Chapter 15 - Conservation and Mountain Recreation Between the Wars

p. 268: "During the 1920s, two areas commanded primary attention of The Mountaineers. One was facilitating access to Mt Rainier National Park. The other was the Snoqualmie Pass region, including the trail system radiating from it..."

p. 270: In the 1920s, Asahel Curtis of the Mt Rainier Advisory Committee and the Rainier National Park administration were fixed on circling the mountain with a road. Rainier Park superintendent W.H. Peters favored a route passing over Spray Park. Curtis favored a low route that entailed a tunnel through Ipsut Pass.

p. 271: The author discusses arguments leading to the creation of Olympic National Park in 1938. "The USFS's insistence on managing all forest cover on a sustained yield basis--which was premised on the cutting of all timber--proved its undoing. Even the Forest Service's 'primitive' areas were planned for cutting in due time, though to be harvested theoretically on a sustained yield basis that, in turn, was based on the notion that the Forest Service could eventually manage the entire peninsula, including its private land." Asahel Curtis and the Seattle Chamber of Commerce opposed creation of a national park on the Olympic peninsula.

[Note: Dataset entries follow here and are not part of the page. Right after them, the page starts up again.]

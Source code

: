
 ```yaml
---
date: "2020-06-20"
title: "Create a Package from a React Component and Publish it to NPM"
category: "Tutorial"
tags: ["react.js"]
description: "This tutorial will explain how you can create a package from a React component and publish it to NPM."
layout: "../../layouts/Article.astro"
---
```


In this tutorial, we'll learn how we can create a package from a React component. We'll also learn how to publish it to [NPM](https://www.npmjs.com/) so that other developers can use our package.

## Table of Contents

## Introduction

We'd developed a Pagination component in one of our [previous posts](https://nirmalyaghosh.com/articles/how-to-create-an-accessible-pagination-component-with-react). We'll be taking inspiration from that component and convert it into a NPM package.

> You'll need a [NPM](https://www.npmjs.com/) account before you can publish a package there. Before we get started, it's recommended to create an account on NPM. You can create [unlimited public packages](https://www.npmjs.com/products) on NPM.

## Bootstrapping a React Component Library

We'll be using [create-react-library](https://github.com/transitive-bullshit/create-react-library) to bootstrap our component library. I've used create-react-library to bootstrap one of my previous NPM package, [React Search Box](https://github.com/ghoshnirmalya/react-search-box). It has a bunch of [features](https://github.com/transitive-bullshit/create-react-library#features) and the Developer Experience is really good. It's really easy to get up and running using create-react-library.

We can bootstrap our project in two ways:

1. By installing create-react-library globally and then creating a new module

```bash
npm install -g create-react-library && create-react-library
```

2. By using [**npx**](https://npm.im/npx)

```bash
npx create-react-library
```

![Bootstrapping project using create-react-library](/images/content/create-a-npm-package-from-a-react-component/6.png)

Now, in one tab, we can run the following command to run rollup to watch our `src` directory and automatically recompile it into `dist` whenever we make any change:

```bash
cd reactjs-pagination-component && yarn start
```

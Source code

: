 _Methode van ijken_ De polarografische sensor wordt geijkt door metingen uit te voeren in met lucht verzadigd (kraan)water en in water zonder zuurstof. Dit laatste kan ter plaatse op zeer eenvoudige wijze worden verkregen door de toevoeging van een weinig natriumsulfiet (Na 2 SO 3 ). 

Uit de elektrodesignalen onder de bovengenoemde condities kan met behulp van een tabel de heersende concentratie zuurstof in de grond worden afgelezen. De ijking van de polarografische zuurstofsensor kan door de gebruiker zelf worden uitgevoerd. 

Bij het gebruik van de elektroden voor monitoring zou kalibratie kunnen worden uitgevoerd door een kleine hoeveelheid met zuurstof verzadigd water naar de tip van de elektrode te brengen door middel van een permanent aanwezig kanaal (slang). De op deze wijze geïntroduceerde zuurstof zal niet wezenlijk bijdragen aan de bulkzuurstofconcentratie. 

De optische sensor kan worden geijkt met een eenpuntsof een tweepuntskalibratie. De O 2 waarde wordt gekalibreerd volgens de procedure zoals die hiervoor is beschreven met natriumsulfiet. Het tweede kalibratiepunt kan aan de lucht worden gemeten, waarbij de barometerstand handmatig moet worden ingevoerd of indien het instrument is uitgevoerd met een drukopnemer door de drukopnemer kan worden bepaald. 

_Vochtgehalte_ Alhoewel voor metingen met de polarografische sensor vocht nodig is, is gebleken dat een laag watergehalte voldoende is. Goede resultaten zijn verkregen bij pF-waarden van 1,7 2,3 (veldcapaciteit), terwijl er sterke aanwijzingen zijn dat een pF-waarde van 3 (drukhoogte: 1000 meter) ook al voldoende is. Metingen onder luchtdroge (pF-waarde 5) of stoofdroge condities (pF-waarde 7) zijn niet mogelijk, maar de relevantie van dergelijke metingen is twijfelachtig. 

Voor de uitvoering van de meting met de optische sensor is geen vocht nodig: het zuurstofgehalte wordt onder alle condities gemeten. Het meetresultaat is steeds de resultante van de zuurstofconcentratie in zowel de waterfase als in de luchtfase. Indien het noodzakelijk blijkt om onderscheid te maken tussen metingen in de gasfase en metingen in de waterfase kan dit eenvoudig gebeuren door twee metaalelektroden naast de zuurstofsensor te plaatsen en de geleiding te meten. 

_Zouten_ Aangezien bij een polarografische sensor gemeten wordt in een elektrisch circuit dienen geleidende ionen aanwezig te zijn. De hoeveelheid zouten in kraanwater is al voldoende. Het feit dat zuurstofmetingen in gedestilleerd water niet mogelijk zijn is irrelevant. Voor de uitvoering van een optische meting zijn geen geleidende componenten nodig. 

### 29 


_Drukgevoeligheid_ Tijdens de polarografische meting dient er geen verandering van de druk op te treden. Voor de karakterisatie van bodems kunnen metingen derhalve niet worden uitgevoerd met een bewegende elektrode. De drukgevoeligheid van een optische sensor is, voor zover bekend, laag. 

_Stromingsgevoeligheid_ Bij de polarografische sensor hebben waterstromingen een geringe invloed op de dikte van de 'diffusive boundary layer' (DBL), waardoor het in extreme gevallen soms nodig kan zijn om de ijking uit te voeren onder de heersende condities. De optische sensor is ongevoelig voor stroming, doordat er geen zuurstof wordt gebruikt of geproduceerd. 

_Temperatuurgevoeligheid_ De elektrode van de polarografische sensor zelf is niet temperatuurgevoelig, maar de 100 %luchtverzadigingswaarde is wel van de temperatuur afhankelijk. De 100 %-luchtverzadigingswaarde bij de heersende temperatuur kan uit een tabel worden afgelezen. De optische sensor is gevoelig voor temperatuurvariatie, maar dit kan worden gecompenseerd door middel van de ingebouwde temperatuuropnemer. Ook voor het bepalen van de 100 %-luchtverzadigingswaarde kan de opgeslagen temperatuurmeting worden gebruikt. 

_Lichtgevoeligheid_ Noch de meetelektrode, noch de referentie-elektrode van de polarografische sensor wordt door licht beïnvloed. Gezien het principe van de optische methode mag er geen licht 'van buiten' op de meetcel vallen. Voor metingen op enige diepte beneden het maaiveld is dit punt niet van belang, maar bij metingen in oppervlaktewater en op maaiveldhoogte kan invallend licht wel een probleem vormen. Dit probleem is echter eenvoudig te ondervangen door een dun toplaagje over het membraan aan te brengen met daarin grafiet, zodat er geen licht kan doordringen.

p. 275: When a proposal for a "Cascades Ice Peaks Park" was making the rounds in the late 1930s, the Chamber of Commerce and The Mountaineers both opposed it. At that time, as the USFS was completing the Cascade Crest Trail, skepticism of Forest Service management had not yet carried over from the Olympics to the Cascades.

p. 277: The author summarizes the development of skiing in the 1920s and 1930s, but there is nothing noteworthy here.

Endnotes

p. 491, Note 3: In the 1920s, Everett Griggs [probably Sr.] was president of the St. Paul and Tacoma Lumber Company.

p. 493, Note 18: "The [Seattle] Chamber of Commerce, through the lobbying of trustee Darwin Meisnest, was instrumental in getting the Olympic Games tryouts, assisted by its Tacoma counterpart."